1989 Nigerien constitutional referendum
| 24 September 1989 |

Results
| Choice | Votes | % |
| Yes | 3,275,737 | 99.28% |
| No | 23,713 | 0.72% |
| Valid votes | 3,299,450 | 99.78% |
| Invalid or blank votes | 7,425 | 0.22% |
| Total votes | 3,306,875 | 100.00% |
| Registered voters/turnout | 3,477,874 | 95.08% |

= 1989 Nigerien constitutional referendum =

Constitutional referendum held in Niger

A constitutional referendum was held in Niger on 24 September 1989. The new constitution would make the country a one-party state with the National Movement for the Society of Development as the sole legal party. The government would have a presidential system, as well as the continued involvement of the Armed Forces, which had ruled the country since the military coup in 1974.

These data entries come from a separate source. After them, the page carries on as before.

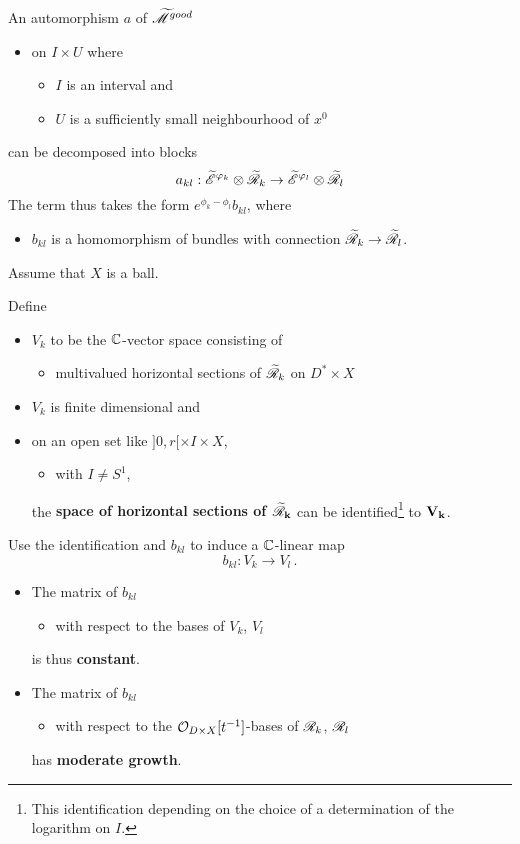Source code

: An automorphism $a$ of $\widetilde{\mathscr{M}}^{good}$
\begin{itemize}
  \item on $I\times U$ where
    \begin{itemize}
      \item $I$ is an interval and
      \item $U$ is a sufficiently small neighbourhood of $x^0$
    \end{itemize}
\end{itemize}
can be decomposed into blocks
\[
  a_{kl}:\widetilde{\mathscr{E}}^{\varphi_k}\otimes\widetilde{\mathscr{R}}_k
    \to
    \widetilde{\mathscr{E}}^{\varphi_l}\otimes\widetilde{\mathscr{R}}_l 
\]
The term thus takes the form $e^{\phi_k-\phi_l}b_{kl}$, where
\begin{itemize}
  \item $b_{kl}$ is a homomorphism of bundles with connection 
    $\widetilde{\mathscr{R}}_k\to\widetilde{\mathscr{R}}_l$.
\end{itemize}
Assume that $X$ is a ball.
\begin{defn}
  Define
  \begin{itemize}
    \item $V_k$ to be the $\mathbb{C}$-vector space consisting of
      \begin{itemize}
        \item multivalued horizontal sections of $\widetilde{\mathscr{R}}_k$ on $D^*\times X$
      \end{itemize}
  \end{itemize}
  \begin{rem}
    \begin{itemize}
      \item $V_k$ is finite dimensional and
      \item on an open set like $]0,r[\times I\times X$,
        \begin{itemize}
          \item with $I\neq S^1$,
        \end{itemize}
        the \textbf{space of horizontal sections of $\bf\widetilde{\mathscr{R}}_k$}
        can be identified\footnote{This identification depending on the choice
        of a determination of the logarithm on $I$.} to \textbf{$\bf V_k$}.
    \end{itemize}
  \end{rem}
\end{defn}
Use the identification and $b_{kl}$ to induce a $\mathbb{C}$-linear map
\[
  b_{kl}:V_k\to V_l \,.
\]
\begin{rem}
  \begin{itemize}
    \item The matrix of $b_{kl}$
      \begin{itemize}
        \item with respect to the bases of $V_k$, $V_l$
      \end{itemize}
      is thus \textbf{constant}.
    \item The matrix of $b_{kl}$
      \begin{itemize}
        \item with respect to the $\mathcal{O}_{D\times X}[t^{-1}]$-bases of $\mathscr{R}_k$,
          $\mathscr{R}_l$
      \end{itemize}
      has \textbf{moderate growth}.
  \end{itemize}
\end{rem}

It was approved by 99.3% of voters with a 94.9% turnout. The first elections under the new constitution were held later in the year on 12 December.

==Results==

| Choice |  | Votes | % |
| For |  | 3,275,737 | 99.28 |
| Against |  | 23,713 | 0.72 |
| Total |  | 3,299,450 | 100.00 |
| Valid votes |  | 3,299,450 | 99.78 |
| Invalid/blank votes |  | 7,425 | 0.22 |
| Total votes |  | 3,306,875 | 100.00 |
| Registered voters/turnout |  | 3,477,874 | 95.08 |
Source: Nohlen et al.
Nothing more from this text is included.